(The data Opens)

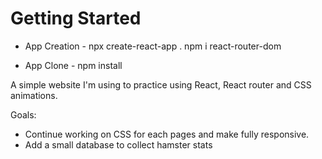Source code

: # Getting Started 

 - App Creation -
npx create-react-app .
npm i react-router-dom

- App Clone - 
npm install

A simple website I'm using to practice using React, React router and CSS animations.

Goals:
- Continue working on CSS for each pages and make fully responsive.
- Add a small database to collect hamster stats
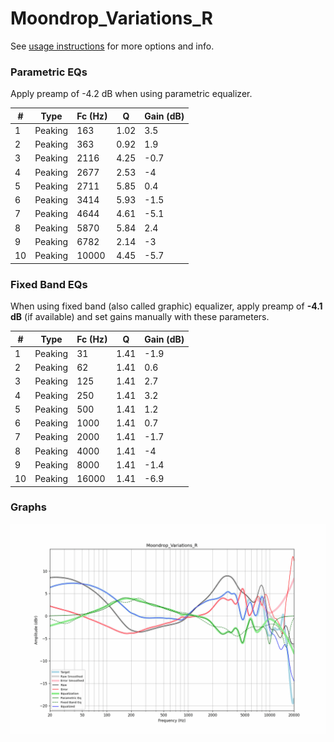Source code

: # Moondrop_Variations_R
See [usage instructions](https://github.com/jaakkopasanen/AutoEq#usage) for more options and info.

### Parametric EQs
Apply preamp of -4.2 dB when using parametric equalizer.

|   # | Type    |   Fc (Hz) |    Q |   Gain (dB) |
|-----|---------|-----------|------|-------------|
|   1 | Peaking |       163 | 1.02 |         3.5 |
|   2 | Peaking |       363 | 0.92 |         1.9 |
|   3 | Peaking |      2116 | 4.25 |        -0.7 |
|   4 | Peaking |      2677 | 2.53 |        -4   |
|   5 | Peaking |      2711 | 5.85 |         0.4 |
|   6 | Peaking |      3414 | 5.93 |        -1.5 |
|   7 | Peaking |      4644 | 4.61 |        -5.1 |
|   8 | Peaking |      5870 | 5.84 |         2.4 |
|   9 | Peaking |      6782 | 2.14 |        -3   |
|  10 | Peaking |     10000 | 4.45 |        -5.7 |

### Fixed Band EQs
When using fixed band (also called graphic) equalizer, apply preamp of **-4.1 dB** (if available) and set gains manually with these parameters.

|   # | Type    |   Fc (Hz) |    Q |   Gain (dB) |
|-----|---------|-----------|------|-------------|
|   1 | Peaking |        31 | 1.41 |        -1.9 |
|   2 | Peaking |        62 | 1.41 |         0.6 |
|   3 | Peaking |       125 | 1.41 |         2.7 |
|   4 | Peaking |       250 | 1.41 |         3.2 |
|   5 | Peaking |       500 | 1.41 |         1.2 |
|   6 | Peaking |      1000 | 1.41 |         0.7 |
|   7 | Peaking |      2000 | 1.41 |        -1.7 |
|   8 | Peaking |      4000 | 1.41 |        -4   |
|   9 | Peaking |      8000 | 1.41 |        -1.4 |
|  10 | Peaking |     16000 | 1.41 |        -6.9 |

### Graphs
![](./Moondrop_Variations_R.png)
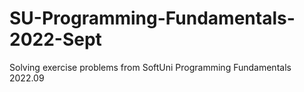 # SU-Programming-Fundamentals-2022-Sept
Solving exercise problems from SoftUni Programming Fundamentals 2022.09
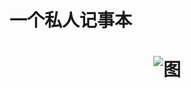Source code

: # 一个私人记事本
# <center>![图](https://picdl.sunbangyan.cn/2023/11/24/9e47bf4551239e4bb97a7472412828b6.png)</center>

(The data Closes)

Requirement
Search the material above for the string "equalizer", and copy every line in which it turns up.

Reply to the exercise
Apply preamp of -4.2 dB when using parametric equalizer.
When using fixed band (also called graphic) equalizer, apply preamp of **-4.1 dB** (if available) and set gains manually with these parameters.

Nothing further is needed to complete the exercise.